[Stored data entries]
--------------------

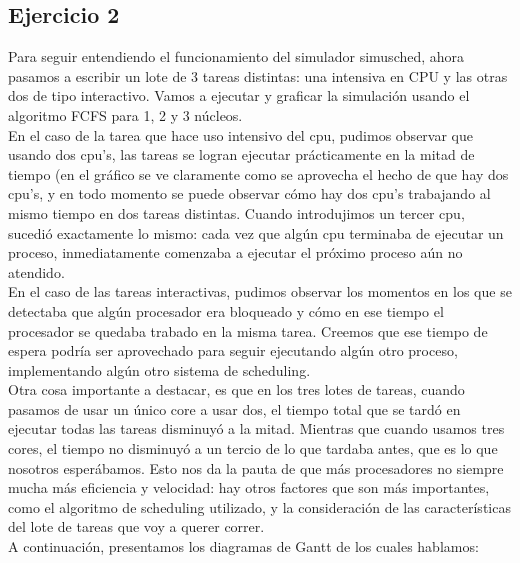 \documentclass[a4paper]{article}
\begin{document}
\subsection{Ejercicio 2}
Para seguir entendiendo el funcionamiento del simulador simusched, ahora pasamos a escribir un lote
de 3 tareas distintas: una intensiva en CPU y las otras dos de tipo interactivo. Vamos a ejecutar y
graficar la simulaci\'on usando el algoritmo FCFS para 1, 2 y 3 n\'ucleos. \\
En el caso de la tarea que hace uso intensivo del cpu, pudimos observar que usando dos cpu's, las
tareas se logran ejecutar pr\'acticamente en la mitad de tiempo (en el gr\'afico se ve claramente como
se aprovecha el hecho de que hay dos cpu's, y en todo momento se puede observar c\'omo hay dos cpu's 
trabajando al mismo tiempo en dos tareas distintas. Cuando introdujimos un tercer cpu, sucedi\'o 
exactamente lo mismo: cada vez que alg\'un cpu terminaba de ejecutar un proceso, inmediatamente
comenzaba a ejecutar el pr\'oximo proceso a\'un no atendido. \\
En el caso de las tareas interactivas, pudimos observar los momentos en los que se detectaba que 
alg\'un procesador era bloqueado y c\'omo en ese tiempo el procesador se quedaba trabado en la misma 
tarea. Creemos que ese tiempo de espera podr\'ia ser aprovechado para seguir ejecutando alg\'un otro
proceso, implementando alg\'un otro sistema de scheduling. \\
Otra cosa importante a destacar, es que en los tres lotes de tareas, cuando pasamos de usar un \'unico
core a usar dos, el tiempo total que se tard\'o en ejecutar todas las tareas disminuy\'o a la mitad.
Mientras que cuando usamos tres cores, el tiempo no disminuy\'o a un tercio de lo que tardaba antes,
que es lo que nosotros esper\'abamos. Esto nos da la pauta de que m\'as procesadores no siempre
mucha m\'as eficiencia y velocidad: hay otros factores que son m\'as importantes, como el algoritmo de
scheduling utilizado, y la consideraci\'on de las caracter\'isticas del lote de tareas que voy a querer
correr. \\
A continuaci\'on, presentamos los diagramas de Gantt de los cuales hablamos: \\
\end{document}
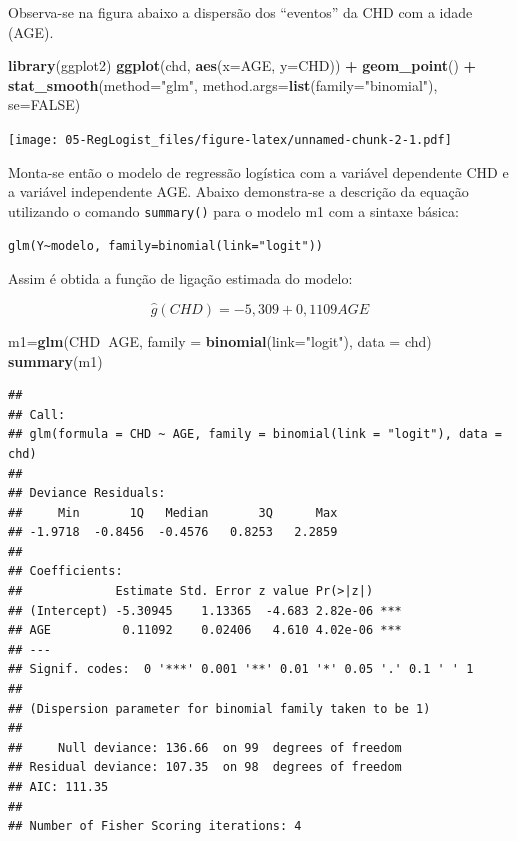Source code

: \documentclass[12pt,brazil,]{book}
\newenvironment{Shaded}{\begin{snugshade}}{\end{snugshade}}
\newcommand{\DataTypeTok}[1]{\textcolor[rgb]{0.13,0.29,0.53}{#1}}
\newcommand{\KeywordTok}[1]{\textcolor[rgb]{0.13,0.29,0.53}{\textbf{#1}}}
\newcommand{\NormalTok}[1]{#1}
\newcommand{\OperatorTok}[1]{\textcolor[rgb]{0.81,0.36,0.00}{\textbf{#1}}}
\newcommand{\OtherTok}[1]{\textcolor[rgb]{0.56,0.35,0.01}{#1}}
\newcommand{\StringTok}[1]{\textcolor[rgb]{0.31,0.60,0.02}{#1}}
\begin{document}
Observa-se na figura abaixo a dispersão dos ``eventos'' da CHD com a
idade (AGE).

\begin{Shaded}
\begin{Highlighting}[]
\KeywordTok{library}\NormalTok{(ggplot2)}
\KeywordTok{ggplot}\NormalTok{(chd, }\KeywordTok{aes}\NormalTok{(}\DataTypeTok{x=}\NormalTok{AGE, }\DataTypeTok{y=}\NormalTok{CHD)) }\OperatorTok{+}\StringTok{ }\KeywordTok{geom_point}\NormalTok{() }\OperatorTok{+}\StringTok{ }
\StringTok{  }\KeywordTok{stat_smooth}\NormalTok{(}\DataTypeTok{method=}\StringTok{"glm"}\NormalTok{, }\DataTypeTok{method.args=}\KeywordTok{list}\NormalTok{(}\DataTypeTok{family=}\StringTok{"binomial"}\NormalTok{), }\DataTypeTok{se=}\OtherTok{FALSE}\NormalTok{)}
\end{Highlighting}
\end{Shaded}

\texttt{[image: 05-RegLogist\_files/figure-latex/unnamed-chunk-2-1.pdf]}

Monta-se então o modelo de regressão logística com a variável dependente
CHD e a variável independente AGE. Abaixo demonstra-se a descrição da
equação utilizando o comando \texttt{summary()} para o modelo m1 com a
sintaxe básica:

\texttt{glm(Y\textasciitilde{}modelo,\ family=binomial(link="logit"))}

Assim é obtida a função de ligação estimada do modelo:

\[
\hat g(CHD) =-5,309+0,1109AGE
\]

\begin{Shaded}
\begin{Highlighting}[]
\NormalTok{m1=}\KeywordTok{glm}\NormalTok{(CHD}\OperatorTok{~}\NormalTok{AGE, }\DataTypeTok{family =} \KeywordTok{binomial}\NormalTok{(}\DataTypeTok{link=}\StringTok{"logit"}\NormalTok{), }\DataTypeTok{data =}\NormalTok{ chd)}
\KeywordTok{summary}\NormalTok{(m1)}
\end{Highlighting}
\end{Shaded}

\begin{verbatim}
## 
## Call:
## glm(formula = CHD ~ AGE, family = binomial(link = "logit"), data = chd)
## 
## Deviance Residuals: 
##     Min       1Q   Median       3Q      Max  
## -1.9718  -0.8456  -0.4576   0.8253   2.2859  
## 
## Coefficients:
##             Estimate Std. Error z value Pr(>|z|)    
## (Intercept) -5.30945    1.13365  -4.683 2.82e-06 ***
## AGE          0.11092    0.02406   4.610 4.02e-06 ***
## ---
## Signif. codes:  0 '***' 0.001 '**' 0.01 '*' 0.05 '.' 0.1 ' ' 1
## 
## (Dispersion parameter for binomial family taken to be 1)
## 
##     Null deviance: 136.66  on 99  degrees of freedom
## Residual deviance: 107.35  on 98  degrees of freedom
## AIC: 111.35
## 
## Number of Fisher Scoring iterations: 4
\end{verbatim}
\end{document}
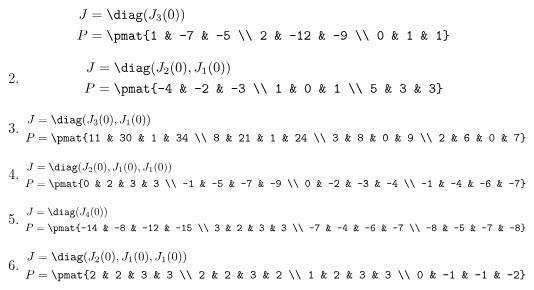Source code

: \begin{enumerate}
\begin{align*}
J &= \diag(J_{3}(0))\\
P &= \pmat{1 & -7 & -5 \\ 2 & -12 & -9 \\ 0 & 1 & 1}
\end{align*}

\item

\begin{align*}
J &= \diag(J_{2}(0), J_{1}(0))\\
P &= \pmat{-4 & -2 & -3 \\ 1 & 0 & 1 \\ 5 & 3 & 3}
\end{align*}

\item

\begin{align*}
J &= \diag(J_{3}(0), J_{1}(0))\\
P &= \pmat{11 & 30 & 1 & 34 \\ 8 & 21 & 1 & 24 \\ 3 & 8 & 0 & 9 \\ 2 & 6 & 0 & 7}
\end{align*}

\item

\begin{align*}
J &= \diag(J_{2}(0), J_{1}(0), J_{1}(0))\\
P &= \pmat{0 & 2 & 3 & 3 \\ -1 & -5 & -7 & -9 \\ 0 & -2 & -3 & -4 \\ -1 & -4 & -6 & -7}
\end{align*}

\item

\begin{align*}
J &= \diag(J_{4}(0))\\
P &= \pmat{-14 & -8 & -12 & -15 \\ 3 & 2 & 3 & 3 \\ -7 & -4 & -6 & -7 \\ -8 & -5 & -7 & -8}
\end{align*}

\item

\begin{align*}
J &= \diag(J_{2}(0), J_{1}(0), J_{1}(0))\\
P &= \pmat{2 & 2 & 3 & 3 \\ 2 & 2 & 3 & 2 \\ 1 & 2 & 3 & 3 \\ 0 & -1 & -1 & -2}
\end{align*}


\end{enumerate}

--------------------

Problem statement: Go back to the entries above and restate word for word every line from the first through the one that contains "core a usar", leaving the pictures behind.

Response box:
 \documentclass[a4paper]{article}
\begin{document}
\subsection{Ejercicio 2}
Para seguir entendiendo el funcionamiento del simulador simusched, ahora pasamos a escribir un lote
de 3 tareas distintas: una intensiva en CPU y las otras dos de tipo interactivo. Vamos a ejecutar y
graficar la simulaci\'on usando el algoritmo FCFS para 1, 2 y 3 n\'ucleos. \\
En el caso de la tarea que hace uso intensivo del cpu, pudimos observar que usando dos cpu's, las
tareas se logran ejecutar pr\'acticamente en la mitad de tiempo (en el gr\'afico se ve claramente como
se aprovecha el hecho de que hay dos cpu's, y en todo momento se puede observar c\'omo hay dos cpu's 
trabajando al mismo tiempo en dos tareas distintas. Cuando introdujimos un tercer cpu, sucedi\'o 
exactamente lo mismo: cada vez que alg\'un cpu terminaba de ejecutar un proceso, inmediatamente
comenzaba a ejecutar el pr\'oximo proceso a\'un no atendido. \\
En el caso de las tareas interactivas, pudimos observar los momentos en los que se detectaba que 
alg\'un procesador era bloqueado y c\'omo en ese tiempo el procesador se quedaba trabado en la misma 
tarea. Creemos que ese tiempo de espera podr\'ia ser aprovechado para seguir ejecutando alg\'un otro
proceso, implementando alg\'un otro sistema de scheduling. \\
Otra cosa importante a destacar, es que en los tres lotes de tareas, cuando pasamos de usar un \'unico
core a usar dos, el tiempo total que se tard\'o en ejecutar todas las tareas disminuy\'o a la mitad.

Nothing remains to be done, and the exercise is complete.